Once you've found one pair of pentagonal numbers with the required property, this gives you a bound on \$j\$ and \$k\$; unfortunately the bound is in the millions, so that any \$\Omega(n^2)\$ algorithm (in particular, any algorithm that compares pairs of pentagonal numbers below the bound) will take far too long.
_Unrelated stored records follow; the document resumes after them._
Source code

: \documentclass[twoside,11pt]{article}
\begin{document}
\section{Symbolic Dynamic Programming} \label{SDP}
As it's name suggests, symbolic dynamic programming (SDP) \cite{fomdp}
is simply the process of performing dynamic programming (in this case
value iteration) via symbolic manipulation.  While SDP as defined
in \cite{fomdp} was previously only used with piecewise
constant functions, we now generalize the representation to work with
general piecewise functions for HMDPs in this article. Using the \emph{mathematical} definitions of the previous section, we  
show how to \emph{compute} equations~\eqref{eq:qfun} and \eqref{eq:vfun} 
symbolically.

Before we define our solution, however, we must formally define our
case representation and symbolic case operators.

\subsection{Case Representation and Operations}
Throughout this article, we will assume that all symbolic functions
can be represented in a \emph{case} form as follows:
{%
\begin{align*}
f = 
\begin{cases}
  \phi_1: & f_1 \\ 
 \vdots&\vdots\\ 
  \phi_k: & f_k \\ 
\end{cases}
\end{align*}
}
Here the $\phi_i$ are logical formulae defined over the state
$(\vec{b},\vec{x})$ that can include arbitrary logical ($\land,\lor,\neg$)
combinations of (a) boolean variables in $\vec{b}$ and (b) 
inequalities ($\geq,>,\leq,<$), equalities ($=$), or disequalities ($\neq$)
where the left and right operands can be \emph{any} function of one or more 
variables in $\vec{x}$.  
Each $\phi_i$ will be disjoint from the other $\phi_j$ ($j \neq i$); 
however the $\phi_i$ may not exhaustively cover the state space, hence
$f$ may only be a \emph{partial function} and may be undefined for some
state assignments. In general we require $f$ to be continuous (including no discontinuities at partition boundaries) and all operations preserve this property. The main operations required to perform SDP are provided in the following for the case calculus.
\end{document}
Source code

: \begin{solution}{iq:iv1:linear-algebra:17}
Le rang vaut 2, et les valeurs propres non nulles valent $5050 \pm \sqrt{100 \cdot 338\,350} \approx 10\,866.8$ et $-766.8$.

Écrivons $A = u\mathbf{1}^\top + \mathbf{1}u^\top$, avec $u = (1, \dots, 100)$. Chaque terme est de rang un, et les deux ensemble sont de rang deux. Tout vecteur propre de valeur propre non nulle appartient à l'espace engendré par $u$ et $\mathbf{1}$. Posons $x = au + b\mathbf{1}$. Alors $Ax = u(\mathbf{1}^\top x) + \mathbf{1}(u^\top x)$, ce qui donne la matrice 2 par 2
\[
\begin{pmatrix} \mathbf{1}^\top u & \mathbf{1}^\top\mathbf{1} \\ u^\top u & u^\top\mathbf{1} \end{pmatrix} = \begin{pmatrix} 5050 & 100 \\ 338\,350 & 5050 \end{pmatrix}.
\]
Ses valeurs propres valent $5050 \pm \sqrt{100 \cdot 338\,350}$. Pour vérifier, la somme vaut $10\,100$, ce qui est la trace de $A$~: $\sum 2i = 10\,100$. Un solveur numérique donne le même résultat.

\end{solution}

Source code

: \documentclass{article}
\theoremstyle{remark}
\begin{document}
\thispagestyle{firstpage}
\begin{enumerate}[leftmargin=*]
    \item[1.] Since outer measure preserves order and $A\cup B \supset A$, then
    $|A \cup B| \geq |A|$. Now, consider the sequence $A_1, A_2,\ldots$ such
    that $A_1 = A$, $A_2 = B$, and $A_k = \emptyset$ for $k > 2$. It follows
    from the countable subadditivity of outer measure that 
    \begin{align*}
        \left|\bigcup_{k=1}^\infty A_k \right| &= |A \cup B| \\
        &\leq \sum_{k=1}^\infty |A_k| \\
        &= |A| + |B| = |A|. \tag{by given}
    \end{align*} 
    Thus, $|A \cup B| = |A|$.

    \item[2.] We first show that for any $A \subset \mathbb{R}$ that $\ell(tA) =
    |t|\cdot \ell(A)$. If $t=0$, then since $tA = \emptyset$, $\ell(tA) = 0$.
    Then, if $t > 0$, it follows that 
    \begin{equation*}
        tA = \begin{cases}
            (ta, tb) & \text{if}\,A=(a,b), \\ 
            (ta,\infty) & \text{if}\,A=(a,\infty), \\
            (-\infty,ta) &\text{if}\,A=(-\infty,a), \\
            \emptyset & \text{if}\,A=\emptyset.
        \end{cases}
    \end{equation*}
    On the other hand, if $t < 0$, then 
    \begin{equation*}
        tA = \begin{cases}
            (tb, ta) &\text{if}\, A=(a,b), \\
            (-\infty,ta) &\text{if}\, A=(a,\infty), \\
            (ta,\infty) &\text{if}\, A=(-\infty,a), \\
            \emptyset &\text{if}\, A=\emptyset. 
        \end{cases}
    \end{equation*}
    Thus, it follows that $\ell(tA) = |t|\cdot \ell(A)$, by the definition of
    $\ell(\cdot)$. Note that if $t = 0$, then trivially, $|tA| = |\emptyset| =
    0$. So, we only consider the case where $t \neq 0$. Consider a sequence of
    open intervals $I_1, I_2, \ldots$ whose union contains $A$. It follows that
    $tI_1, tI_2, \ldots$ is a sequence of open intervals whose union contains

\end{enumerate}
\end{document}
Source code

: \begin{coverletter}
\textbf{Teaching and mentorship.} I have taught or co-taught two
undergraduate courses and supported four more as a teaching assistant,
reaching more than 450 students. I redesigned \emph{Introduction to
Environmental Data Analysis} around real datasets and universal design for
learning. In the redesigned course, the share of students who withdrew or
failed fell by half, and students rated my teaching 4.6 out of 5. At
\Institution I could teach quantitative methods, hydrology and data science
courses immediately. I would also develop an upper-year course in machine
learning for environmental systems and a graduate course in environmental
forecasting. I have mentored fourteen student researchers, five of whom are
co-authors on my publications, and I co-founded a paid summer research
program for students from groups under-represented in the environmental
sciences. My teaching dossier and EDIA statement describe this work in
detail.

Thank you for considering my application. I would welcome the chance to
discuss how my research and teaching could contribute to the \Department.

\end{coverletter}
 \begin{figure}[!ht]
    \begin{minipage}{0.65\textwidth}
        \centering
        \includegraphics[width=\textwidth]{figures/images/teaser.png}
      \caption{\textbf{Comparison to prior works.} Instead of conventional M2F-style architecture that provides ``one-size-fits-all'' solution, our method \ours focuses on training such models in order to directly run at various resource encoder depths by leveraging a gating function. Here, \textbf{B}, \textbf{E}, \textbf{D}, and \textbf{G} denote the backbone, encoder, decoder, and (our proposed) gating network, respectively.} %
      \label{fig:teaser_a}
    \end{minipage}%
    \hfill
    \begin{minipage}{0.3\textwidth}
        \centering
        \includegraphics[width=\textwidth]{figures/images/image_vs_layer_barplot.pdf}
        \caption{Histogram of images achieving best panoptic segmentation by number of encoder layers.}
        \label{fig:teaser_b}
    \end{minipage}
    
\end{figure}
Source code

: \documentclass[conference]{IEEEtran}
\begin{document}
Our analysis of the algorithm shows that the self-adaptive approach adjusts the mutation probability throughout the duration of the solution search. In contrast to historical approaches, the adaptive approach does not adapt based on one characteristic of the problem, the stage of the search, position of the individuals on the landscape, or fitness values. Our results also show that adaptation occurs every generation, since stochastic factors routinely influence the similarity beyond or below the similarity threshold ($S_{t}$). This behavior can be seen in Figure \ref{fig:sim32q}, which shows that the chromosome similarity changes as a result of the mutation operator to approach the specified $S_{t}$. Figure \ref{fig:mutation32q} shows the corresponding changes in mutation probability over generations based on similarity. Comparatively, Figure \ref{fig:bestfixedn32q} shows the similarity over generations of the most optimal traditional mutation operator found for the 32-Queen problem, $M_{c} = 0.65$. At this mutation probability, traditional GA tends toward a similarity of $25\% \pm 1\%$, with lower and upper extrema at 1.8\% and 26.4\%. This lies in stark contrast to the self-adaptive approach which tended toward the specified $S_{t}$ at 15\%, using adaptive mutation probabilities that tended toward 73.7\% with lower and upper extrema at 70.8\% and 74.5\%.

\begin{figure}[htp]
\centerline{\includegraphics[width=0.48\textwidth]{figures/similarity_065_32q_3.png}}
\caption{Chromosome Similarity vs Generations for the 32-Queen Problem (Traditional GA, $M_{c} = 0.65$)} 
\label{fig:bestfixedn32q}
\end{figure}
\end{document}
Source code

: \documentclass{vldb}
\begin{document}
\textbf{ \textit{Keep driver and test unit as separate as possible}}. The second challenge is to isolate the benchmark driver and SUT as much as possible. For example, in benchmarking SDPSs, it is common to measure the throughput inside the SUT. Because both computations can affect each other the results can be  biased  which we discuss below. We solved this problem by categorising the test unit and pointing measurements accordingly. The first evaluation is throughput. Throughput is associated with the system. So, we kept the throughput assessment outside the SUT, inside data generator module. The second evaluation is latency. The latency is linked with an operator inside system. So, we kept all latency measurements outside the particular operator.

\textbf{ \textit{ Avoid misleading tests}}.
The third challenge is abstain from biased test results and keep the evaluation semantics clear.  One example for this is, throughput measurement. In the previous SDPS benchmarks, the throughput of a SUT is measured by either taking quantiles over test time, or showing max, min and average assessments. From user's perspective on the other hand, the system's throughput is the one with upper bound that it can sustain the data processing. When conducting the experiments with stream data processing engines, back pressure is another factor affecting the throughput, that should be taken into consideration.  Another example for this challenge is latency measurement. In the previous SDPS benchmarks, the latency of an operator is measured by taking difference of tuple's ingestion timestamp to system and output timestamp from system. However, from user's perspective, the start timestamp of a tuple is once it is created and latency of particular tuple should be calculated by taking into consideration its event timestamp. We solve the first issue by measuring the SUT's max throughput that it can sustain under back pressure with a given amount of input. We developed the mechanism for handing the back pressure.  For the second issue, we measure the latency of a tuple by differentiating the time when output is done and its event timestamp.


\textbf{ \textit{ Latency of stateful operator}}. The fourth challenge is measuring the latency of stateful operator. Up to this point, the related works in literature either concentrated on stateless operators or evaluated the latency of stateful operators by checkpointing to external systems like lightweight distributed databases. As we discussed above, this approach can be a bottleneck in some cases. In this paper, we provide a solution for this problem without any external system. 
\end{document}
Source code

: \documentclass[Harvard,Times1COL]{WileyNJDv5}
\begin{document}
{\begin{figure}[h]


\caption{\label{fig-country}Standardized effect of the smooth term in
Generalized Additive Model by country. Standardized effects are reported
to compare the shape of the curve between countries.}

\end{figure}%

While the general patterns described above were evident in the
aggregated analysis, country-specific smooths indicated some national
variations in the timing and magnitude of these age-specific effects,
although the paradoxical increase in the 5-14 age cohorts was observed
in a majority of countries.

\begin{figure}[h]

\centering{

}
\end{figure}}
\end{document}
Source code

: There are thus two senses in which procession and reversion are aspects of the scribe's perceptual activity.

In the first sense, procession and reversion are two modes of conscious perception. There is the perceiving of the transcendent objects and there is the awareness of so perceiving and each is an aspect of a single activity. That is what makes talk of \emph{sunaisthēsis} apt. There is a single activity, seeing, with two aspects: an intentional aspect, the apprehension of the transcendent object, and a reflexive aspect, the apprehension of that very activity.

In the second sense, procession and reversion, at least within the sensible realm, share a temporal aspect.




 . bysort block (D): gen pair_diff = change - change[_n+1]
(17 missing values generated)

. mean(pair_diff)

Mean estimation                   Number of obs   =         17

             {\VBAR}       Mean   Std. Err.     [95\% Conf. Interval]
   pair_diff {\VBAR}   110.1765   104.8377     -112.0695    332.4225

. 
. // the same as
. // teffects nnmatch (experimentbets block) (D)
It's no good just speeding up what you've got: you have to take a completely new approach.

So here's a rough sketch of an alternative algorithm.

The \$n\$th pentagonal number is $$P_n = {n(3n-1)\over 2}.$$ By completing the square, $$P_n = {(6n - 1)^2 - 1 \over 24}.$$ If \$P_k - P_j = P_x\$ and \$P_k + P_j = P_y\$ are both pentagonal numbers, then $$ \eqalign{ (6k - 1)^2 - (6j - 1)^2 &= (6x - 1)^2 - 1 \\ (6k - 1)^2 + (6j - 1)^2 &= (6y - 1)^2 + 1 } $$ Write \$K = 6k - 1\$, \$X = 6x - 1\$, and \$Y = 6y - 1\$. Add the two equations above, getting $$ 2K^2 = X^2 + Y^2. $$

So the plan is:

  1. Iterate over all values for \$k\$ below the bound that you already established.
  2. For each \$k\$, let \$K = 6k - 1\$, and enumerate all the ways to write \$2K^2\$ as the sum of two squares \$X^2 + Y^2\$.
  3. For each such decomposition, if \$X ≡ -1 \pmod 6\$ and \$Y ≡ -1 \pmod 6\$ and \$J = \sqrt{K^2 - X^2 + 1} ≡ -1 \pmod 6\$, then this is a solution.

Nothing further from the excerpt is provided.